Felicia Muftic – USA: The country that almost wasn’t
June 29, 2010
How are you spending your Fourth of July? Fireworks, barbecue, enjoying the outdoors, maybe displaying an American flag? That is what it meant to me until recently.
The HBO series about John Adams, recent conservative/liberal debates over constitutionality questions and U.S. Supreme Court nominee hearings caused me to look at the meaning of date and what transpired in 1775 and 1776.
We almost were the country that wasn’t. If the British had not overplayed their hand and cracked down on the citizens of Massachusetts who revolted at Bunker Hill, Lexington and Concord, and had they not threatened death to all whom did not swear loyalty to the king, it might not have happened … at least then.
There were plenty at the Continental Congress in Philadelphia who wanted to appease the King, who just wanted to register a protest and hope somehow the British would forget the whole thing, or be fairer with their tax policy.
It took a combination of a prickly John Adams and a cerebral Thomas Jefferson to put into words what finally all came to agree: In the light of the British behavior, there was only one course left to them – independence and war.

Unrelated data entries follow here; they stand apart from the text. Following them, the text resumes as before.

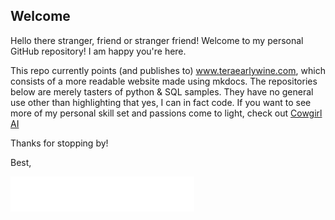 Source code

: ## Welcome


Hello there stranger, friend or stranger friend! Welcome to my personal GitHub repository! I am happy you're here. 

This repo currently points (and publishes to) www.teraearlywine.com, which consists of a more readable website made using mkdocs. The repositories below are merely tasters of python & SQL samples. They have no general use other than highlighting that yes, I can in fact code. If you want to see more of my personal skill set and passions come to light, check out [Cowgirl AI](https://github.com/Cowgirl-AI)


Thanks for stopping by! 

Best, 


![Alt Text](https://github.com/teraearlywine/teraearlywine/blob/main/.branding/Tera%20Earlywine.png)
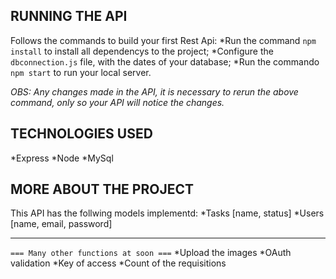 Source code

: RUNNING THE API
------

Follows the commands to build your first Rest Api:
*Run the command `npm install` to install all dependencys to the project;
*Configure the `dbconnection.js` file, with the dates of your database;
*Run the commando `npm start` to run your local server.

*OBS: Any changes made in the API, it is necessary to rerun the above command, only so your API will notice the changes.*

TECHNOLOGIES USED
------

*Express
*Node
*MySql

MORE ABOUT THE PROJECT
------

This API has the follwing models implementd:
*Tasks [name, status]
*Users [name, email, password]

---

`=== Many other functions at soon ===`
*Upload the images
*OAuth validation
*Key of access
*Count of the requisitions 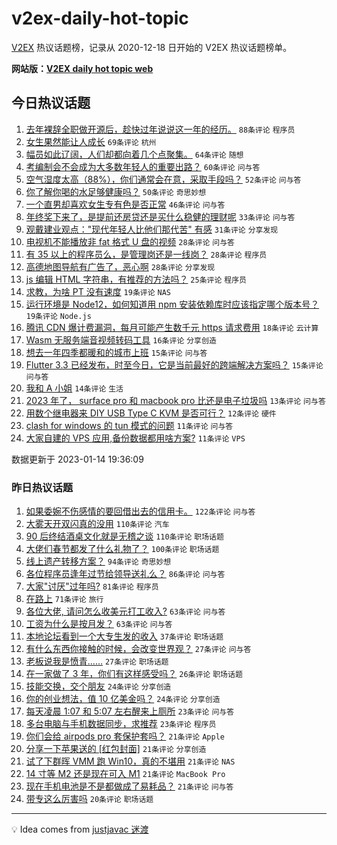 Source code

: # v2ex-daily-hot-topic

[V2EX](https://www.v2ex.com/) 热议话题榜，记录从 2020-12-18 日开始的 V2EX 热议话题榜单。

**网站版：[V2EX daily hot topic web](https://boojack.github.io/v2ex-daily-hot-topic-web/)**

## 今日热议话题

<!-- TODAY BEGIN -->

1. [去年裸辞全职做开源后，趁快过年说说这一年的经历。](https://www.v2ex.com/t/908861) `88条评论` `程序员`
1. [女生果然能让人成长](https://www.v2ex.com/t/908887) `69条评论` `杭州`
1. [幅员如此辽阔，人们却都向着几个点聚集。](https://www.v2ex.com/t/908907) `64条评论` `随想`
1. [考编制会不会成为大多数年轻人的重要出路？](https://www.v2ex.com/t/908862) `60条评论` `问与答`
1. [空气湿度太高（88%），你们通常会在意，采取手段吗？](https://www.v2ex.com/t/908860) `52条评论` `问与答`
1. [你了解你喝的水足够健康吗？](https://www.v2ex.com/t/908930) `50条评论` `奇思妙想`
1. [一个直男却喜欢女生专有色是否正常](https://www.v2ex.com/t/908910) `46条评论` `问与答`
1. [年终奖下来了，是提前还房贷还是买什么稳健的理财呢](https://www.v2ex.com/t/908892) `33条评论` `问与答`
1. [观戴建业观点："现代年轻人比他们那代苦" 有感](https://www.v2ex.com/t/908908) `31条评论` `分享发现`
1. [电视机不能播放非 fat 格式 U 盘的视频](https://www.v2ex.com/t/908864) `28条评论` `问与答`
1. [有 35 以上的程序员么，是管理岗还是一线岗？](https://www.v2ex.com/t/908947) `28条评论` `程序员`
1. [高德地图导航有广告了，恶心啊](https://www.v2ex.com/t/908870) `28条评论` `分享发现`
1. [js 编辑 HTML 字符串，有推荐的方法吗？](https://www.v2ex.com/t/908899) `25条评论` `程序员`
1. [求教，为啥 PT 没有速度](https://www.v2ex.com/t/908942) `19条评论` `NAS`
1. [运行环境是 Node12，如何知道用 npm 安装依赖库时应该指定哪个版本号？](https://www.v2ex.com/t/908873) `19条评论` `Node.js`
1. [腾讯 CDN 爆计费漏洞，每月可能产生数千元 https 请求费用](https://www.v2ex.com/t/908877) `18条评论` `云计算`
1. [Wasm 无服务端音视频转码工具](https://www.v2ex.com/t/908890) `16条评论` `分享创造`
1. [想去一年四季都暖和的城市上班](https://www.v2ex.com/t/908962) `15条评论` `问与答`
1. [Flutter 3.3 已经发布，时至今日，它是当前最好的跨端解决方案吗？](https://www.v2ex.com/t/908849) `15条评论` `问与答`
1. [我和 A 小姐](https://www.v2ex.com/t/908879) `14条评论` `生活`
1. [2023 年了， surface pro 和 macbook pro 比还是电子垃圾吗](https://www.v2ex.com/t/908922) `13条评论` `问与答`
1. [用数个继电器来 DIY USB Type C KVM 是否可行？](https://www.v2ex.com/t/908847) `12条评论` `硬件`
1. [clash for windows 的 tun 模式的问题](https://www.v2ex.com/t/908951) `11条评论` `问与答`
1. [大家自建的 VPS 应用,备份数据都用啥方案?](https://www.v2ex.com/t/908918) `11条评论` `VPS`

数据更新于 2023-01-14 19:36:09

<!-- TODAY END -->

### 昨日热议话题

<!-- YESTERDAY BEGIN -->

1. [如果委婉不伤感情的要回借出去的信用卡。](https://www.v2ex.com/t/908644) `122条评论` `问与答`
1. [大雾天开双闪真的没用](https://www.v2ex.com/t/908586) `110条评论` `汽车`
1. [90 后终结酒桌文化就是无稽之谈](https://www.v2ex.com/t/908634) `110条评论` `职场话题`
1. [大佬们春节都发了什么礼物了？](https://www.v2ex.com/t/908672) `100条评论` `职场话题`
1. [线上遗产转移方案？](https://www.v2ex.com/t/908607) `94条评论` `奇思妙想`
1. [各位程序员逢年过节给领导送礼么？](https://www.v2ex.com/t/908629) `86条评论` `问与答`
1. [大家"讨厌"过年吗?](https://www.v2ex.com/t/908695) `81条评论` `程序员`
1. [在路上](https://www.v2ex.com/t/908582) `71条评论` `旅行`
1. [各位大佬, 请问怎么收美元打工收入?](https://www.v2ex.com/t/908587) `63条评论` `问与答`
1. [工资为什么是按月发？](https://www.v2ex.com/t/908658) `63条评论` `问与答`
1. [本地论坛看到一个大专生发的收入](https://www.v2ex.com/t/908766) `37条评论` `职场话题`
1. [有什么东西你接触的时候，会改变世界观？](https://www.v2ex.com/t/908787) `27条评论` `问与答`
1. [老板说我是愤青……](https://www.v2ex.com/t/908660) `27条评论` `职场话题`
1. [在一家做了 3 年，你们有这样感受吗？](https://www.v2ex.com/t/908599) `26条评论` `职场话题`
1. [技能交换，交个朋友](https://www.v2ex.com/t/908641) `24条评论` `分享创造`
1. [你的创业想法，值 10 亿美金吗？](https://www.v2ex.com/t/908595) `24条评论` `分享创造`
1. [每天凌晨 1:07 和 5:07 左右醒来上厕所](https://www.v2ex.com/t/908649) `23条评论` `问与答`
1. [多台电脑与手机数据同步，求推荐](https://www.v2ex.com/t/908640) `23条评论` `程序员`
1. [你们会给 airpods pro 套保护套吗？](https://www.v2ex.com/t/908781) `21条评论` `Apple`
1. [分享一下苹果送的 [红包封面]](https://www.v2ex.com/t/908689) `21条评论` `分享创造`
1. [试了下群晖 VMM 跑 Win10，真的不堪用](https://www.v2ex.com/t/908671) `21条评论` `NAS`
1. [14 寸等 M2 还是现在可入 M1](https://www.v2ex.com/t/908668) `21条评论` `MacBook Pro`
1. [现在手机电池是不是都做成了易耗品？](https://www.v2ex.com/t/908591) `21条评论` `问与答`
1. [带专这么厉害吗](https://www.v2ex.com/t/908735) `20条评论` `职场话题`

<!-- YESTERDAY END -->

---

💡 Idea comes from [justjavac 迷渡](https://github.com/justjavac/)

What if the representatives who wanted appeasement had won? What if the British had eased off a bit? Would we have revolted? Would we ever have been independent? Or would we be like Canada, once a vassal of England, but now independent as well?
It may have played out that way eventually, but we as a nation would have been much poorer for it. The world would have been poorer as well because the Continental Congress set a standard, an ideal for others to copy and emulate.
Fundamental to the Declaration of Independence was Jefferson’s belief that people’s rights did not derive from a king or a government but from a higher authority, the Creator. It was a novel concept, born of the Age of Reason and 18th century philosophers.
The French followed us, throwing off its monarchy in 1789, but their revolution went very wrong. The guillotiners executed the guillotiners, leading to the rise of the dictatorship of Napoleon.
What made the difference between the American and the French Revolutions? I have some theories heavily influenced by the HBO John Adams series.
The French court was removed from its people who were impoverished.
In colonial America the landowners, a large middle class and gentry had developed an economy that was thriving and they wanted to protect it. They did not want to lose it to unfair taxes, though they did not deny the need for taxation. Later, they levied themselves to pay for the Continental Army. They just wanted input into the process and consideration of their needs. They also respected the rule of law, unlike the British rulers who arbitrarily flaunted it.
A key contributor to the standard of respecting the rule of law was John Adams, who himself was driven to revolt when the British removed colonial control of the legal system. There was a structure in place that kept order colony by colony, as well as a legal system that was already accepted customary practice.
The French bourgeois did not have a framework to keep order and fairness and they finally sought order in a dictatorship. Les miserables’ pursuit of fairness persisted for many years thereafter.
The Fourth of July is not about libertarian anarchy or freedom from a government. It is not about avoiding taxes. It is not about the rights of some to trample over the rights of others. It’s about the inherent human rights of people to determine their own destiny, to argue and to debate openly within a framework of fair and agreed upon laws.